Time Is a Feature: Exploiting Temporal Dynamics in Diffusion Language Models
Wen Wang, Bozhen Fang, Chenchen Jing, Yongliang Shen, Yangyi Shen, Qiuyu Wang, Hao Ouyang, Hao Chen, Chunhua Shen
TL;DR
This work reveals temporal oscillation in diffusion language models, where correct intermediate outputs are overwritten during denoising. It introduces two tools to exploit temporal dynamics: Temporal Self-Consistency Voting, a training-free test-time decoding strategy that aggregates across denoising steps, and Temporal Consistency Reinforcement, a post-training RL approach using Temporal Semantic Entropy as a self-supervised reward.
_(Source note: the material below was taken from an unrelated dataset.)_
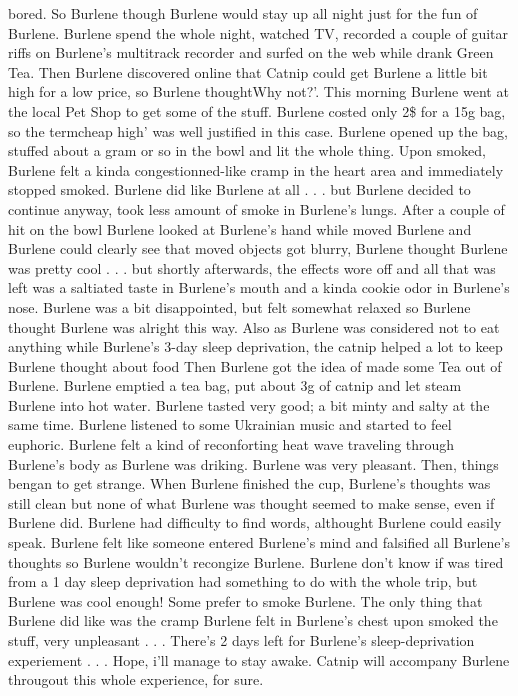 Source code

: \documentclass[12pt]{book}
\begin{document}
bored. So Burlene though Burlene would stay up all night just for the fun of Burlene. Burlene spend the whole night, watched TV, recorded a couple of guitar riffs on Burlene's multitrack recorder and surfed on the web while drank Green Tea. Then Burlene discovered online that Catnip could get Burlene a little bit high for a low price, so Burlene thoughtWhy not?'. This morning Burlene went at the local Pet Shop to get some of the stuff. Burlene costed only 2\$ for a 15g bag, so the termcheap high' was well justified in this case. Burlene opened up the bag, stuffed about a gram or so in the bowl and lit the whole thing. Upon smoked, Burlene felt a kinda congestionned-like cramp in the heart area and immediately stopped smoked. Burlene did like Burlene at all . . .  but Burlene decided to continue anyway, took less amount of smoke in Burlene's lungs. After a couple of hit on the bowl Burlene looked at Burlene's hand while moved Burlene and Burlene could clearly see that moved objects got blurry, Burlene thought Burlene was pretty cool . . .  but shortly afterwards, the effects wore off and all that was left was a saltiated taste in Burlene's mouth and a kinda cookie odor in Burlene's nose. Burlene was a bit disappointed, but felt somewhat relaxed so Burlene thought Burlene was alright this way. Also as Burlene was considered not to eat anything while Burlene's 3-day sleep deprivation, the catnip helped a lot to keep Burlene thought about food Then Burlene got the idea of made some Tea out of Burlene. Burlene emptied a tea bag, put about 3g of catnip and let steam Burlene into hot water. Burlene tasted very good; a bit minty and salty at the same time. Burlene listened to some Ukrainian music and started to feel euphoric. Burlene felt a kind of reconforting heat wave traveling through Burlene's body as Burlene was driking. Burlene was very pleasant. Then, things bengan to get strange. When Burlene finished the cup, Burlene's thoughts was still clean but none of what Burlene was thought seemed to make sense, even if Burlene did. Burlene had difficulty to find words, althought Burlene could easily speak. Burlene felt like someone entered Burlene's mind and falsified all Burlene's thoughts so Burlene wouldn't recongize Burlene. Burlene don't know if was tired from a 1 day sleep deprivation had something to do with the whole trip, but Burlene was cool enough! Some prefer to smoke Burlene. The only thing that Burlene did like was the cramp Burlene felt in Burlene's chest upon smoked the stuff, very unpleasant . . .  There's 2 days left for Burlene's sleep-deprivation experiement . . .  Hope, i'll manage to stay awake. Catnip will accompany Burlene througout this whole experience, for sure.
\end{document}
The methods yield consistent gains across multiple math benchmarks, with notable improvements on Countdown (up to 24.7% with negative TSE and up to 25.3% when combined with an accuracy reward). By treating intermediate denoising steps as a signal rather than noise, the paper demonstrates a practical path to more reliable diffusion-based text generation and motivates further exploration of temporal stability in dLLMs.
Abstract
Diffusion large language models (dLLMs) generate text through iterative denoising, yet current decoding strategies discard rich intermediate predictions in favor of the final output. Our work here reveals a critical phenomenon, temporal oscillation, where correct answers often emerge in the middle process, but are overwritten in later denoising steps. To address this issue, we introduce two complementary methods that exploit temporal consistency: 1) Temporal Self-Consistency Voting, a training-free, test-time decoding strategy that aggregates predictions across denoising steps to select the most consistent output; and 2) a post-training method termed Temporal Consistency Reinforcement, which uses Temporal Semantic Entropy (TSE), a measure of semantic stability across intermediate predictions, as a reward signal to encourage stable generations. Empirical results across multiple benchmarks demonstrate the effectiveness of our approach. Using the negative TSE reward alone, we observe a remarkable average improvement of 24.7% on the Countdown dataset over an existing dLLM. Combined with the accuracy reward, we achieve absolute gains of 2.0% on GSM8K, 4.3% on MATH500, 6.6% on SVAMP, and 25.3% on Countdown, respectively. Our findings underscore the untapped potential of temporal dynamics in dLLMs and offer two simple yet effective tools to harness them.